Hugo von Hofmannsthal noted in his diary: The German Narcissus Book. "(...) There are wonderful moments when a whole generation in different countries can be found in the same symbol." The autobiographical references between the hero of the story and the author are striking: from childhood and education and studies in Vienna to homoerotic tendencies and obvious hypochondria . Hermann Bahr praised the text in Die Zeit (Vienna) : In "" Leading from the individual to the idea ", which is otherwise not even attempted today, the meaning of a small treatise by Leopold Andrian seems to me to be".

expenditure

  • Leopold Andrian: The Garden of Knowledge . With an afterword by Iris Paetzke.
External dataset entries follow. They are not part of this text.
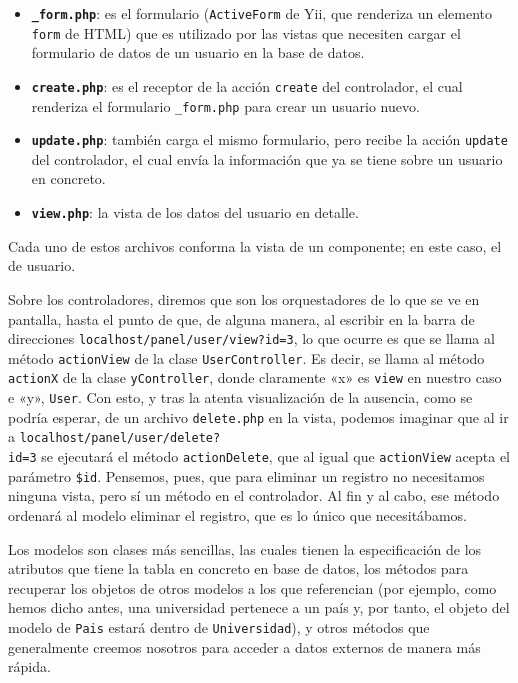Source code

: \begin{itemize}
	\item \textbf{\texttt{\_form.php}}: es el formulario (\texttt{ActiveForm} de Yii, que renderiza un elemento \texttt{form} de HTML) que es utilizado por las vistas que necesiten cargar el formulario de datos de un usuario en la base de datos.
	\item \textbf{\texttt{create.php}}: es el receptor de la acción \texttt{create} del controlador, el cual renderiza el formulario \texttt{\_form.php} para crear un usuario nuevo.
	\item \textbf{\texttt{update.php}}: también carga el mismo formulario, pero recibe la acción \texttt{update} del controlador, el cual envía la información que ya se tiene sobre un usuario en concreto.
	\item \textbf{\texttt{view.php}}: la vista de los datos del usuario en detalle.
\end{itemize}

Cada uno de estos archivos conforma la vista de un componente; en este caso, el de usuario.

Sobre los controladores, diremos que son los orquestadores de lo que se ve en pantalla, hasta el punto de que, de alguna manera, al escribir en la barra de direcciones \texttt{localhost/panel/user/view?id=3}, lo que ocurre es que se llama al método \texttt{actionView} de la clase \texttt{UserController}. Es decir, se llama al método \texttt{actionX} de la clase \texttt{yController}, donde claramente «x» es \texttt{view} en nuestro caso e «y», \texttt{User}. Con esto, y tras la atenta visualización de la ausencia, como se podría esperar, de un archivo \texttt{delete.php} en la vista, podemos imaginar que al ir a \texttt{localhost/panel/user/delete?\\id=3} se ejecutará el método \texttt{actionDelete}, que al igual que \texttt{actionView} acepta el parámetro \texttt{\$id}. Pensemos, pues, que para eliminar un registro no necesitamos ninguna vista, pero sí un método en el controlador. Al fin y al cabo, ese método ordenará al modelo eliminar el registro, que es lo único que necesitábamos.

Los modelos son clases más sencillas, las cuales tienen la especificación de los atributos que tiene la tabla en concreto en base de datos, los métodos para recuperar los objetos de otros modelos a los que referencian (por ejemplo, como hemos dicho antes, una universidad pertenece a un país y, por tanto, el objeto del modelo de \texttt{Pais} estará dentro de \texttt{Universidad}), y otros métodos que generalmente creemos nosotros para acceder a datos externos de manera más rápida.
Zurich: Manesse Verlag 1990. ISBN 3-7175-8165-1
  • Leopold von Andrian-Werburg: The garden of knowledge and other poems. With an afterword ed. v. Dieter Sudhoff . Oldenburg: Igel-Literatur-Verl. x. 2003. ISBN 3-89621-158-7

literature

  • Ursula Renner: Leopold Andrian's "Garden of Knowledge". Literary paradigm of an identity crisis in Vienna around 1900 . Peter Lang Verlag, Bern u. a. 1981.
  • Cathrine Theodorsen: Leopold Andrian, his story The Garden of Knowledge and Dilettantism in Vienna around 1900 . Wehrhahn 2006.

Individual evidence

  1. Quoted from: Peter Sprengel: History of German-speaking Literature, 1870-1900: from the founding of the Empire to the turn of the century . CH Beck, Munich 1998, p. 294.
  2. Hermann Bahr: The garden of knowledge. Die Zeit, 2 (1895) # 24, 171-172. (March 16, 1895) Book edition: Renaissance. New Studies on the Critique of Modernity. Berlin: S. Fischer 1897, 41–45.